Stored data
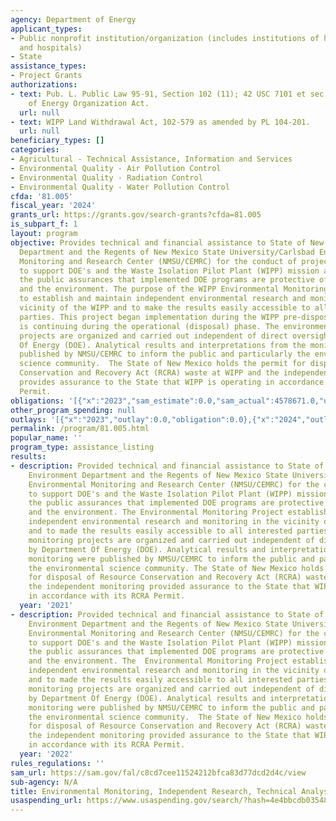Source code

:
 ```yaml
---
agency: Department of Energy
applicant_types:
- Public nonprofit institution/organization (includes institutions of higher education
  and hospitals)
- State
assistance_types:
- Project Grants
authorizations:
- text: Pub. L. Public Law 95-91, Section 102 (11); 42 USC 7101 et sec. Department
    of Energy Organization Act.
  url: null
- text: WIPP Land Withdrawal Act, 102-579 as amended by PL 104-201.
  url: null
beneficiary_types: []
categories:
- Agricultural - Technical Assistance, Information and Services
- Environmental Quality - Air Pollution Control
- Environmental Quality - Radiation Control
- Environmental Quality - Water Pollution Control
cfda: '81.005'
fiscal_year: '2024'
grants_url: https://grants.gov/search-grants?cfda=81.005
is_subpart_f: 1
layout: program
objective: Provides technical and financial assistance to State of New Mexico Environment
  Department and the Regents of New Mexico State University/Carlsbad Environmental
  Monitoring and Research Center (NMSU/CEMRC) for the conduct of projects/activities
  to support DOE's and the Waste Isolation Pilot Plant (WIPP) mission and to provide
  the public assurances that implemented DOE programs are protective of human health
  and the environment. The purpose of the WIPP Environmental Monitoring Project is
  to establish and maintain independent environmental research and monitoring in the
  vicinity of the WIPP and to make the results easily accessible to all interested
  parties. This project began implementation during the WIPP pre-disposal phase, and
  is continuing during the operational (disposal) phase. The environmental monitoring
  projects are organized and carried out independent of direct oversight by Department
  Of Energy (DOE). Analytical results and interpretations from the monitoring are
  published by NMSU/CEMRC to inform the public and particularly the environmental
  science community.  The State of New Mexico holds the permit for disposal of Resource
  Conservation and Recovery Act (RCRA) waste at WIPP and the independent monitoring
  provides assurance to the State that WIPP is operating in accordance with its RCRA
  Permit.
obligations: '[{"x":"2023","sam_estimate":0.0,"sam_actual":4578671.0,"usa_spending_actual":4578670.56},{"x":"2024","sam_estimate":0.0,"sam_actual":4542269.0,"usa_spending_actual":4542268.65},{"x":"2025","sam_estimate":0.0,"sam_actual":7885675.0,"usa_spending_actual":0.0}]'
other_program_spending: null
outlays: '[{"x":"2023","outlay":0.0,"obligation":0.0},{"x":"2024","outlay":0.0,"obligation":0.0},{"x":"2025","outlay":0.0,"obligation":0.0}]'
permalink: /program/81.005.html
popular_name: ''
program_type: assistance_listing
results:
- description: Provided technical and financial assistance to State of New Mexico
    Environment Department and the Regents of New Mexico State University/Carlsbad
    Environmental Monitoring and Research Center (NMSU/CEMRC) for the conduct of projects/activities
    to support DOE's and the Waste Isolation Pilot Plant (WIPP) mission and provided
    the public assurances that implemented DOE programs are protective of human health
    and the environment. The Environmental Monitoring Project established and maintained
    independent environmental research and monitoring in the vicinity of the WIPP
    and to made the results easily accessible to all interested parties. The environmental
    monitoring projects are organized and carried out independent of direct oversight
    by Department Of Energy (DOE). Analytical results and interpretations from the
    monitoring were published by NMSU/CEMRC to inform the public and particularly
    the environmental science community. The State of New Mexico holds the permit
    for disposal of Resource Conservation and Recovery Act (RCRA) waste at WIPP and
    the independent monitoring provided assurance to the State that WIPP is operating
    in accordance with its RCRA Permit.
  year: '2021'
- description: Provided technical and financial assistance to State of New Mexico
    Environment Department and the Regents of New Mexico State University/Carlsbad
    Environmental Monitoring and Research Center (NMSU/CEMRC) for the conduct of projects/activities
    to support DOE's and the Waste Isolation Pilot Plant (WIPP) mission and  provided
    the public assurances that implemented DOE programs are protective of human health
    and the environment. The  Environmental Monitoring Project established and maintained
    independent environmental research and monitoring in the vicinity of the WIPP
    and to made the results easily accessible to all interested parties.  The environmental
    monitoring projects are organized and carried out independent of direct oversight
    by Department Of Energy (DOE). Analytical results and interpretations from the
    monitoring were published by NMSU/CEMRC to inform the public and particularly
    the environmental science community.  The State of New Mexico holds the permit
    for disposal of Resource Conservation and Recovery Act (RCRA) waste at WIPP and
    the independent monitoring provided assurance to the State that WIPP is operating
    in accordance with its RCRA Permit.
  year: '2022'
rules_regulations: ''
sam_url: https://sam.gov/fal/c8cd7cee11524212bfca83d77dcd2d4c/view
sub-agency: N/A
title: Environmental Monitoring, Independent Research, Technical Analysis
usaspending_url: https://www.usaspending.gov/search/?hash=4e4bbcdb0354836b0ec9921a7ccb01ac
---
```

» **YOUR TASK**
Output each of the lines above exactly, apart from the images.

» **SOLUTION FOR THIS EXERCISE**
Source code

:
 ```yaml
---
agency: Department of Energy
applicant_types:
- Public nonprofit institution/organization (includes institutions of higher education
  and hospitals)
- State
assistance_types:
- Project Grants
authorizations:
- text: Pub. L. Public Law 95-91, Section 102 (11); 42 USC 7101 et sec. Department
    of Energy Organization Act.
  url: null
- text: WIPP Land Withdrawal Act, 102-579 as amended by PL 104-201.
  url: null
beneficiary_types: []
categories:
- Agricultural - Technical Assistance, Information and Services
- Environmental Quality - Air Pollution Control
- Environmental Quality - Radiation Control
- Environmental Quality - Water Pollution Control
cfda: '81.005'
fiscal_year: '2024'
grants_url: https://grants.gov/search-grants?cfda=81.005
is_subpart_f: 1
layout: program
objective: Provides technical and financial assistance to State of New Mexico Environment
  Department and the Regents of New Mexico State University/Carlsbad Environmental
  Monitoring and Research Center (NMSU/CEMRC) for the conduct of projects/activities
  to support DOE's and the Waste Isolation Pilot Plant (WIPP) mission and to provide
  the public assurances that implemented DOE programs are protective of human health
  and the environment. The purpose of the WIPP Environmental Monitoring Project is
  to establish and maintain independent environmental research and monitoring in the
  vicinity of the WIPP and to make the results easily accessible to all interested
  parties. This project began implementation during the WIPP pre-disposal phase, and
  is continuing during the operational (disposal) phase. The environmental monitoring
  projects are organized and carried out independent of direct oversight by Department
  Of Energy (DOE). Analytical results and interpretations from the monitoring are
  published by NMSU/CEMRC to inform the public and particularly the environmental
  science community.  The State of New Mexico holds the permit for disposal of Resource
  Conservation and Recovery Act (RCRA) waste at WIPP and the independent monitoring
  provides assurance to the State that WIPP is operating in accordance with its RCRA
  Permit.
obligations: '[{"x":"2023","sam_estimate":0.0,"sam_actual":4578671.0,"usa_spending_actual":4578670.56},{"x":"2024","sam_estimate":0.0,"sam_actual":4542269.0,"usa_spending_actual":4542268.65},{"x":"2025","sam_estimate":0.0,"sam_actual":7885675.0,"usa_spending_actual":0.0}]'
other_program_spending: null
outlays: '[{"x":"2023","outlay":0.0,"obligation":0.0},{"x":"2024","outlay":0.0,"obligation":0.0},{"x":"2025","outlay":0.0,"obligation":0.0}]'
permalink: /program/81.005.html
popular_name: ''
program_type: assistance_listing
results:
- description: Provided technical and financial assistance to State of New Mexico
    Environment Department and the Regents of New Mexico State University/Carlsbad
    Environmental Monitoring and Research Center (NMSU/CEMRC) for the conduct of projects/activities
    to support DOE's and the Waste Isolation Pilot Plant (WIPP) mission and provided
    the public assurances that implemented DOE programs are protective of human health
    and the environment. The Environmental Monitoring Project established and maintained
    independent environmental research and monitoring in the vicinity of the WIPP
    and to made the results easily accessible to all interested parties. The environmental
    monitoring projects are organized and carried out independent of direct oversight
    by Department Of Energy (DOE). Analytical results and interpretations from the
    monitoring were published by NMSU/CEMRC to inform the public and particularly
    the environmental science community. The State of New Mexico holds the permit
    for disposal of Resource Conservation and Recovery Act (RCRA) waste at WIPP and
    the independent monitoring provided assurance to the State that WIPP is operating
    in accordance with its RCRA Permit.
  year: '2021'
- description: Provided technical and financial assistance to State of New Mexico
    Environment Department and the Regents of New Mexico State University/Carlsbad
    Environmental Monitoring and Research Center (NMSU/CEMRC) for the conduct of projects/activities
    to support DOE's and the Waste Isolation Pilot Plant (WIPP) mission and  provided
    the public assurances that implemented DOE programs are protective of human health
    and the environment. The  Environmental Monitoring Project established and maintained
    independent environmental research and monitoring in the vicinity of the WIPP
    and to made the results easily accessible to all interested parties.  The environmental
    monitoring projects are organized and carried out independent of direct oversight
    by Department Of Energy (DOE). Analytical results and interpretations from the
    monitoring were published by NMSU/CEMRC to inform the public and particularly
    the environmental science community.  The State of New Mexico holds the permit
    for disposal of Resource Conservation and Recovery Act (RCRA) waste at WIPP and
    the independent monitoring provided assurance to the State that WIPP is operating
    in accordance with its RCRA Permit.
  year: '2022'
rules_regulations: ''
sam_url: https://sam.gov/fal/c8cd7cee11524212bfca83d77dcd2d4c/view
sub-agency: N/A
title: Environmental Monitoring, Independent Research, Technical Analysis
usaspending_url: https://www.usaspending.gov/search/?hash=4e4bbcdb0354836b0ec9921a7ccb01ac
---
```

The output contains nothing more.